Editorial: Bias, Subjectivity and Perspectives in Natural Language Processing

Basile, Valerio; Caselli, Tommaso; Balahur, Alexandra; Ku, Lun-Wei

doi:10.3389/frai.2022.926435

EDITORIAL article

Front. Artif. Intell., 24 May 2022

Sec. Language and Computation

Volume 5 - 2022 | https://doi.org/10.3389/frai.2022.926435

This article is part of the Research TopicBias, Subjectivity and Perspectives in Natural Language ProcessingView all 6 articles

Editorial: Bias, Subjectivity and Perspectives in Natural Language Processing

Valerio Basile¹^*

Tommaso Caselli²^*

Alexandra Balahur³^*

Lun-Wei Ku⁴

¹Computer Science Department, University of Turin, Turin, Italy
²CLCG, University of Groningen, Groningen, Netherlands
³European Commission Joint Research Centre, Brussels, Belgium
⁴Institute of Information Science, Academia Sinica, Taipei, Taiwan

Editorial on the Research Topic
Bias, Subjectivity and Perspectives in Natural Language Processing

Subjectivity represents a core and pervasive element of human life and way of thinking. Reality, in spite of having been thought for a long time in terms as transcendent and objective, with all humans being able to access the same version of it, has in fact been shown by Cognitive Science to be a collection of perspectives. Moreover, thoughts as cognitive processes, are embodied (are linked to the body experiencing it and its conditions), imaginative (depend on prior experience and imagination potential), have gestalt (the brain tends to complete missing information with most plausible/available information) and has ecological structure (it depends on the environment) (Lakoff, 1987).
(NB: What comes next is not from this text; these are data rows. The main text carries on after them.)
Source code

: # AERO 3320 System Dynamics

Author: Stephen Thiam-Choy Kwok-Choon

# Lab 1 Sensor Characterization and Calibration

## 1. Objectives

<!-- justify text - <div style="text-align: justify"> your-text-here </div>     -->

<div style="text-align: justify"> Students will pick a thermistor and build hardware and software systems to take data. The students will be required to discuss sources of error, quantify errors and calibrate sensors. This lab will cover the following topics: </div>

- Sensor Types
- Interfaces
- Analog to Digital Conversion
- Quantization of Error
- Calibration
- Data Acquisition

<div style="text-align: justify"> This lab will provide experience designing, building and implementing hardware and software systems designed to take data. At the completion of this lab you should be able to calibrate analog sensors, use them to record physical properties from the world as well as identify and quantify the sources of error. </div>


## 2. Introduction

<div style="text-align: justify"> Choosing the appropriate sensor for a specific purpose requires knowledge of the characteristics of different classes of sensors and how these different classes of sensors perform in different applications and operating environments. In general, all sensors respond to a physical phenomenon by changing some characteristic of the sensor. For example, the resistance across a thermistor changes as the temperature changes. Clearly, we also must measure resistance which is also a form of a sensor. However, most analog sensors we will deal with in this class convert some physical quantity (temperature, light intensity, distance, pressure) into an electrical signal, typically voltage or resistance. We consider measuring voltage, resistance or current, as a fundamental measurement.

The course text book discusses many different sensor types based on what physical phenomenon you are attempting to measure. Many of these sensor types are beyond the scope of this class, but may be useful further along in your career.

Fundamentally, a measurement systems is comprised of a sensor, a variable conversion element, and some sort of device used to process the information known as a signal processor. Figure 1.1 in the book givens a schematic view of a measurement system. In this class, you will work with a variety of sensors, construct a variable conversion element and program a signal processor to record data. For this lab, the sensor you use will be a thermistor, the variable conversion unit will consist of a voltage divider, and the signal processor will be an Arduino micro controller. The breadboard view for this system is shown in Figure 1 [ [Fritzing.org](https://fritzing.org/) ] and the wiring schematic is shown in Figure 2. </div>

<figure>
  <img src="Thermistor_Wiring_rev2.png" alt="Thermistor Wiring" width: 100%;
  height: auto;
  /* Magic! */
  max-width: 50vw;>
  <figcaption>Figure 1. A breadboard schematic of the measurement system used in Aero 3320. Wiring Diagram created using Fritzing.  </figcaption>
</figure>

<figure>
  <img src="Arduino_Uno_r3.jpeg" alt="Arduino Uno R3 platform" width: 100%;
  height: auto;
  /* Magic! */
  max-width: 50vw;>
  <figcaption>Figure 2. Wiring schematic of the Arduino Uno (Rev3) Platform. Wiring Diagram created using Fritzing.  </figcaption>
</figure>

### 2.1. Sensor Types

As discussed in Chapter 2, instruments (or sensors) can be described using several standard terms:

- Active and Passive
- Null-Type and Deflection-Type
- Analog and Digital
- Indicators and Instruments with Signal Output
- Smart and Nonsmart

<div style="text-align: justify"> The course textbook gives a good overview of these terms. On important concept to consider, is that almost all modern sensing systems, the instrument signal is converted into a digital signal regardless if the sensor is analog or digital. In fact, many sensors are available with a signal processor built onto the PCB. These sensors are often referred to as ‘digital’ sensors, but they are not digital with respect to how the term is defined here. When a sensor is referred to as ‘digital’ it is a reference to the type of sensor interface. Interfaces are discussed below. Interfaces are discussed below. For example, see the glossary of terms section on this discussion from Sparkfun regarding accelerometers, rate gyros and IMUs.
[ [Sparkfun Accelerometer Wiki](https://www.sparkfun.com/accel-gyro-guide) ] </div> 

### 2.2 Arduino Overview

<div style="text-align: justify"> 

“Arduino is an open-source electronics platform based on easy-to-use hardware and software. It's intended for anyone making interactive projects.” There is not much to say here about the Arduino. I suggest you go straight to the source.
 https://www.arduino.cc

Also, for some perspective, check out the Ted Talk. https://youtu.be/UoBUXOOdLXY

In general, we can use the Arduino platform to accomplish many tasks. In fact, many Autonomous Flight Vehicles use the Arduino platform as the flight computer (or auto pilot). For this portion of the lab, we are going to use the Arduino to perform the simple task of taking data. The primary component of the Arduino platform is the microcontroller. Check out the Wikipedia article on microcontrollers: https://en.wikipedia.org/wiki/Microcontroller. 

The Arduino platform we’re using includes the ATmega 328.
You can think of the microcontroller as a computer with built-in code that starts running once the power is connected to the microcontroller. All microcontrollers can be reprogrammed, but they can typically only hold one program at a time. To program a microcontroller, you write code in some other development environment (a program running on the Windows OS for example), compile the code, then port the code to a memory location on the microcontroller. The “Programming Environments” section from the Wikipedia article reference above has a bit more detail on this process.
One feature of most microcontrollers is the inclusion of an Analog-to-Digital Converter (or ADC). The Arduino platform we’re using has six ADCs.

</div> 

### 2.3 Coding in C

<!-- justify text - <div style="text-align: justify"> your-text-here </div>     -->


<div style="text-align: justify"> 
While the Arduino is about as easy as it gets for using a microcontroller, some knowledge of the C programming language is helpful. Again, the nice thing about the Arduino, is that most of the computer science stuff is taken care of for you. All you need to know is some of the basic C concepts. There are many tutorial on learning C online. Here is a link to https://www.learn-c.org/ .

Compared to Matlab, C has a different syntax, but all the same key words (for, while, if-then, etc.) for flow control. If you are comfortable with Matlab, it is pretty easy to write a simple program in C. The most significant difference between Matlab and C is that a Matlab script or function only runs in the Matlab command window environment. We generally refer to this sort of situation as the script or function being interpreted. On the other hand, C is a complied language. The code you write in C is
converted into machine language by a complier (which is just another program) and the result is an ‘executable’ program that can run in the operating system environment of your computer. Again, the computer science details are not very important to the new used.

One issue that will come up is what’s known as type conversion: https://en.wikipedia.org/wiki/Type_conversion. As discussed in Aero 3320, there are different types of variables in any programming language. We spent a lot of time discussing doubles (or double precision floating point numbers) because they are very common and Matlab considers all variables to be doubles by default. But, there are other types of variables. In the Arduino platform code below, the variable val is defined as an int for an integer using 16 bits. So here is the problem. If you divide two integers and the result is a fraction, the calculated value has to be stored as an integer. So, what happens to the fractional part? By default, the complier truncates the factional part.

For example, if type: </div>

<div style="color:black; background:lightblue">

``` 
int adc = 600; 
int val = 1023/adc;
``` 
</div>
As such, while we can communicate and share information with a wide range of people, the way people write and speak about events, entities, and their experiences is unique and subjective. The same is true for the recipients of communication that interpret the meaning of messages based on their own perspective - i.e. understanding, experience and states. The easiest way in which this pervasiveness of subjectivity can be observed is at the lexical level: the choice of words definitely reflects social and personal perspectives, opinions, and stances (Lin et al., 2006). Other work has shown that more subtle ways of expressing perspectives in discourse can be found at the syntax-semantic interface (Horst, 2020; Te Brömmelstroet, 2020; Pinelli and Zanchi, 2021; Minnema et al., 2022). While most work in Computational Linguistics and Natural Language Processing still focuses on language phenomena on which humans agree to a large extent, there is a growing interest in modeling people's perspectivization of a shared event or language phenomenon by taking into account their own interests, agenda, and how that influences the way in which communication is perceived. To achieve this goal, a new generation of language resources is needed. Additionally, recent advancements thanks to large pre-trained language models (PTLMs), dedicated resources are necessary to apply these models to perspective-oriented tasks via fine-tuning.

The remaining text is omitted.